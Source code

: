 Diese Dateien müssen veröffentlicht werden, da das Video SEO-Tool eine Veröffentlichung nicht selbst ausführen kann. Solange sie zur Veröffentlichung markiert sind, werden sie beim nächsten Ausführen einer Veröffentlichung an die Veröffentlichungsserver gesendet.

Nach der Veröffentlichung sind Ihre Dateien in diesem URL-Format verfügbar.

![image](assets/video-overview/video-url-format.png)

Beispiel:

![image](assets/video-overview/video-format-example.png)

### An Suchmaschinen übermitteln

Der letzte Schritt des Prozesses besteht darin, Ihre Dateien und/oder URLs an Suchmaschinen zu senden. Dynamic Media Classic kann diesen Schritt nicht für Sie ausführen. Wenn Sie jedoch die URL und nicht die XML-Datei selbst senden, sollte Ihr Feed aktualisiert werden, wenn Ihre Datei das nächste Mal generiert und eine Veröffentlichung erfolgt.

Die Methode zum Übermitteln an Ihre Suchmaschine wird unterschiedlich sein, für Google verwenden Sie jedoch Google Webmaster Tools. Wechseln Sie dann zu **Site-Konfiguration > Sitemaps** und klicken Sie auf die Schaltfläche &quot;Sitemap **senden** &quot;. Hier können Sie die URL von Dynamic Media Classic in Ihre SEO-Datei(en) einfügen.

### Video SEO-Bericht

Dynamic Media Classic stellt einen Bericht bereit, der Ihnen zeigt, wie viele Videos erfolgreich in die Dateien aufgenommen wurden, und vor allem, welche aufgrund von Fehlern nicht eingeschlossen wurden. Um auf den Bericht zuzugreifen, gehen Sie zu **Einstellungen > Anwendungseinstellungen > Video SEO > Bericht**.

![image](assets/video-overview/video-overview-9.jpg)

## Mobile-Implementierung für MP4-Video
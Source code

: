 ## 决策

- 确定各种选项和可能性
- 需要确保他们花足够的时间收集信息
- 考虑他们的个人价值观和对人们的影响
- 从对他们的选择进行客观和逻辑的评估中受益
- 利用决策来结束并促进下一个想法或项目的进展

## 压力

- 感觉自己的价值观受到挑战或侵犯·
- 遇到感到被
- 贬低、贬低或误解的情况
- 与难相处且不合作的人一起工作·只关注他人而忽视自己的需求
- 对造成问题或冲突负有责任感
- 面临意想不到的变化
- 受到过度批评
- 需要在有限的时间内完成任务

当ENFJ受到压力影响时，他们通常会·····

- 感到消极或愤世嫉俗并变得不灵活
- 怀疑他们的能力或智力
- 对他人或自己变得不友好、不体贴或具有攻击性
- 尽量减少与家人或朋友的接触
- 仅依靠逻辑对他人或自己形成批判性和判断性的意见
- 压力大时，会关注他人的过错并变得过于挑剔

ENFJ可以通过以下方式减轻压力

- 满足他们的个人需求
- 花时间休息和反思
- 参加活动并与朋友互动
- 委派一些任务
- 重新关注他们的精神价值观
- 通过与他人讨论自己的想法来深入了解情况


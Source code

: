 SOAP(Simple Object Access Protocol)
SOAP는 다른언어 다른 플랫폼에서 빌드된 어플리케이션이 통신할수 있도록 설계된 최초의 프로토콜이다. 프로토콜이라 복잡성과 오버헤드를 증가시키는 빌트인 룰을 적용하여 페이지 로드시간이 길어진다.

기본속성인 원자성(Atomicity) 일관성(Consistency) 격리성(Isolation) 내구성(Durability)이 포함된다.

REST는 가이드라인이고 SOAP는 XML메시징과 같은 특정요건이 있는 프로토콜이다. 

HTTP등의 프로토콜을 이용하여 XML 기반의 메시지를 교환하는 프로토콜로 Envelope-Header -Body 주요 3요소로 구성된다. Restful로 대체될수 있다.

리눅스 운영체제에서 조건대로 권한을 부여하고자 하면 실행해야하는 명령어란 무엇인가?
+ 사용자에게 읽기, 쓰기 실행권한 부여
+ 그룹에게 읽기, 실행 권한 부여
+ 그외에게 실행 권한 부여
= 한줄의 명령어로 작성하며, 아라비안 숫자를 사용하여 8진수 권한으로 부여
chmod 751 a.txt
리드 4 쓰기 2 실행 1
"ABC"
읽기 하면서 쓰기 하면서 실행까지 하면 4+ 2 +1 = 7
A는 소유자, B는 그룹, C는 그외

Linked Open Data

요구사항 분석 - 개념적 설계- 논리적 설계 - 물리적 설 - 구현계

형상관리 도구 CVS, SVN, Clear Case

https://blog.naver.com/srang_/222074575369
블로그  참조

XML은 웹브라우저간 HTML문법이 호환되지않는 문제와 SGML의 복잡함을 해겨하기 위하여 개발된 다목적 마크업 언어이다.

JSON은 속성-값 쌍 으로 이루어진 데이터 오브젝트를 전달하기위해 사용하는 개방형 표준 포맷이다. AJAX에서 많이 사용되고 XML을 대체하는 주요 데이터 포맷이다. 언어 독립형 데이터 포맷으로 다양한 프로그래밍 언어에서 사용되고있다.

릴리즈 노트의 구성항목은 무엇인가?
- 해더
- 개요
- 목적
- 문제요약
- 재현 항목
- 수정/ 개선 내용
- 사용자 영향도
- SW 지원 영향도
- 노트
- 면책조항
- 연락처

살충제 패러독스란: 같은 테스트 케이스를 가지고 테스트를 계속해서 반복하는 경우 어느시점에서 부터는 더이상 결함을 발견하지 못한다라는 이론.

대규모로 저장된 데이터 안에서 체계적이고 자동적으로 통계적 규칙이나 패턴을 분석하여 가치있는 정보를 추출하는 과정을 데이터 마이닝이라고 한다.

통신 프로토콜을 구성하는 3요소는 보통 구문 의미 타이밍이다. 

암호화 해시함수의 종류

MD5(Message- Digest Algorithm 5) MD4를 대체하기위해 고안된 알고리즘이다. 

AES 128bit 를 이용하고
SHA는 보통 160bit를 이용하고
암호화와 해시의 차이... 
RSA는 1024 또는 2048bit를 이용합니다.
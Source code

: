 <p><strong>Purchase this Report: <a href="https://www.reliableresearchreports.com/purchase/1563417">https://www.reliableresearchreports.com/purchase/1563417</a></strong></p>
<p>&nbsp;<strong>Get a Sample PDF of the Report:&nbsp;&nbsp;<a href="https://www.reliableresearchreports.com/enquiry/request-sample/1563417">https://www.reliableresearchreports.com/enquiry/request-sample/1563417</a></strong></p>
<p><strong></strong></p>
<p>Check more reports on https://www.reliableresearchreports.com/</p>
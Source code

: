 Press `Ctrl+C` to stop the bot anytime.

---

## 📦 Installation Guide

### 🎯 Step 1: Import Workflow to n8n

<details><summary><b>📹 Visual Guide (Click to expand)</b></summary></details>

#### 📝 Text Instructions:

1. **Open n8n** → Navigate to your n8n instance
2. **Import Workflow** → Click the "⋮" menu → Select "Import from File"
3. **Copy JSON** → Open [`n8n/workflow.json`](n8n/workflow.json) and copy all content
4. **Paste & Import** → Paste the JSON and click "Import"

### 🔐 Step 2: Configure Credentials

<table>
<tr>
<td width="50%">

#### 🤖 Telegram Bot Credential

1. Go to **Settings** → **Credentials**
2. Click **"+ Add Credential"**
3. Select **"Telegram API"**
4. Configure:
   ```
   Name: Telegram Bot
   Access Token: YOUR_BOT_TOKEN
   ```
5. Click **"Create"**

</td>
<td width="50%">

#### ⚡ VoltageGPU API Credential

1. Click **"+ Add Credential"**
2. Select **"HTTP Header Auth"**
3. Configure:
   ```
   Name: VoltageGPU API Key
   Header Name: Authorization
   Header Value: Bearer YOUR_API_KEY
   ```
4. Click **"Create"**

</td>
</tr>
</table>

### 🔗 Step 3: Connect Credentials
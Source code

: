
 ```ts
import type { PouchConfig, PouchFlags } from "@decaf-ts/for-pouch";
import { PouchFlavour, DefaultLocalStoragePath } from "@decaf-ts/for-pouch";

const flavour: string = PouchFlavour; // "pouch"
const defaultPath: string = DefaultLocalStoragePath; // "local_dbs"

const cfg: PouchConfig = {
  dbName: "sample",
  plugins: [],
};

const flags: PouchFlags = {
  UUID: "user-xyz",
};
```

........

Activity –
Reproduce exactly, and only, the lines from the start of the entries through the one that contains "Der letzte Schritt".

Solution to the problem –
Source code

: Diese Dateien müssen veröffentlicht werden, da das Video SEO-Tool eine Veröffentlichung nicht selbst ausführen kann. Solange sie zur Veröffentlichung markiert sind, werden sie beim nächsten Ausführen einer Veröffentlichung an die Veröffentlichungsserver gesendet.

Nach der Veröffentlichung sind Ihre Dateien in diesem URL-Format verfügbar.

![image](assets/video-overview/video-url-format.png)

Beispiel:

![image](assets/video-overview/video-format-example.png)

### An Suchmaschinen übermitteln

Der letzte Schritt des Prozesses besteht darin, Ihre Dateien und/oder URLs an Suchmaschinen zu senden. Dynamic Media Classic kann diesen Schritt nicht für Sie ausführen. Wenn Sie jedoch die URL und nicht die XML-Datei selbst senden, sollte Ihr Feed aktualisiert werden, wenn Ihre Datei das nächste Mal generiert und eine Veröffentlichung erfolgt.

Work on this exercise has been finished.